Bringing artists into public view and presenting art in public spaces remains central to the collaboration between Jiffy Lube and the Arts Council. Moore says, “A successful relationship leads to more in-depth knowledge within the general public of who artists are and what they do, and how artists can be part of the community instead of separate from it.”

The Jiffy Lube Mural Project also gives artists the freedom to conceptualize their own message. “So many times, public art is somewhat prescribed,” says Moore. “With Jiffy Lube it's artist choice. Many artists who we work with and who are familiar with commission work remark that they are not used to being able to tell their own story instead of someone else's story. The more public art can thoughtfully tell everyone's story and share different aesthetics and perceptions of the world with each other, the better off we all are. That's where artists do their best work.”

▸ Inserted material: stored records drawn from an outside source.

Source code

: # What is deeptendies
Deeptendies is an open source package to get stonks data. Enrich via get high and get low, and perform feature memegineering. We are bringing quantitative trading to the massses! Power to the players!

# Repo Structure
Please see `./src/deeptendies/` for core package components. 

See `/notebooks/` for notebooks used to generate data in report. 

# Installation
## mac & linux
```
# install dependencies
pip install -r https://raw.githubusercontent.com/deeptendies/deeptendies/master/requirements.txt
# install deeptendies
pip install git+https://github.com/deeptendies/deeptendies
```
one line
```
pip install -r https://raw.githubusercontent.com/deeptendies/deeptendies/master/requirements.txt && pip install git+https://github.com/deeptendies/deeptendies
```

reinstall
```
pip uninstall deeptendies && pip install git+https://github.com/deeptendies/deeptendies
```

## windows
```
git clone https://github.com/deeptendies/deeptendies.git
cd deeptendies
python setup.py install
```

For Sanner, the mural project teaches several important lessons as an extension of Jiffy Lube’s “Growing People Through Work Program.” Jiffy Lube offers employees’ free studio art classes and Art Center gift cards as part of the program. “We’ve learned just how important public art is — not only to the artists or even a business but to the community,” says Sanner. “The partnership with the Arts Council has shown us the overwhelming interest our employees have in the arts and the importance of providing them with opportunities to expand their skill sets.” 

The responsibility to highlight the value of art in our communities and everyday lives is usually the task of artists. Jiffy Lube lightens that load with its artistic and financial support, providing a canvas that Sanner hopes provides inspiration for others. 

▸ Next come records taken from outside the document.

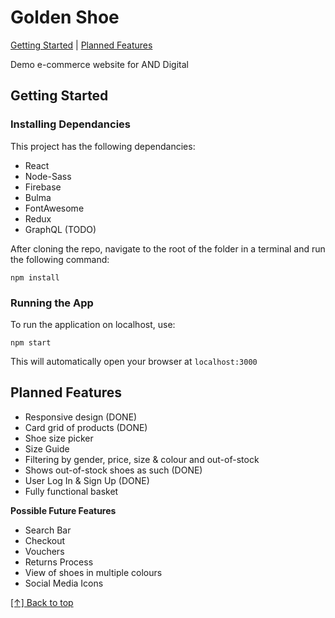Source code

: # Golden Shoe

[Getting Started](#getting-started) | [Planned Features](#Planned-Features)

Demo e-commerce website for AND Digital

## Getting Started

### Installing Dependancies

This project has the following dependancies:

- React
- Node-Sass
- Firebase
- Bulma
- FontAwesome
- Redux
- GraphQL (TODO)


After cloning the repo, navigate to the root of the folder in a terminal and run the following command:

```
npm install
```

### Running the App
To run the application on localhost, use:

```
npm start
```

This will automatically open your browser at `localhost:3000` 


## Planned Features

- Responsive design (DONE)
- Card grid of products (DONE)
- Shoe size picker 
- Size Guide
- Filtering by gender, price, size & colour and out-of-stock
- Shows out-of-stock shoes as such (DONE)
- User Log In & Sign Up (DONE)
- Fully functional basket

**Possible Future Features**
- Search Bar
- Checkout
- Vouchers
- Returns Process
- View of shoes in multiple colours
- Social Media Icons



[[↑] Back to top](#golden-shoe)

“It would be great to see businesses across the city and state follow suit by collaborating with local artists,” he says. “It’s a win-win —   beautifying your business while supporting the creative community and brightening people’s days in an unexpected way. Supporting the arts is more important now than ever as we’re emerging from lockdown and the pandemic, which prevented many artists from showing and selling their work. We, as local business owners, have a responsibility to improve our city and support the community in any way that we can.”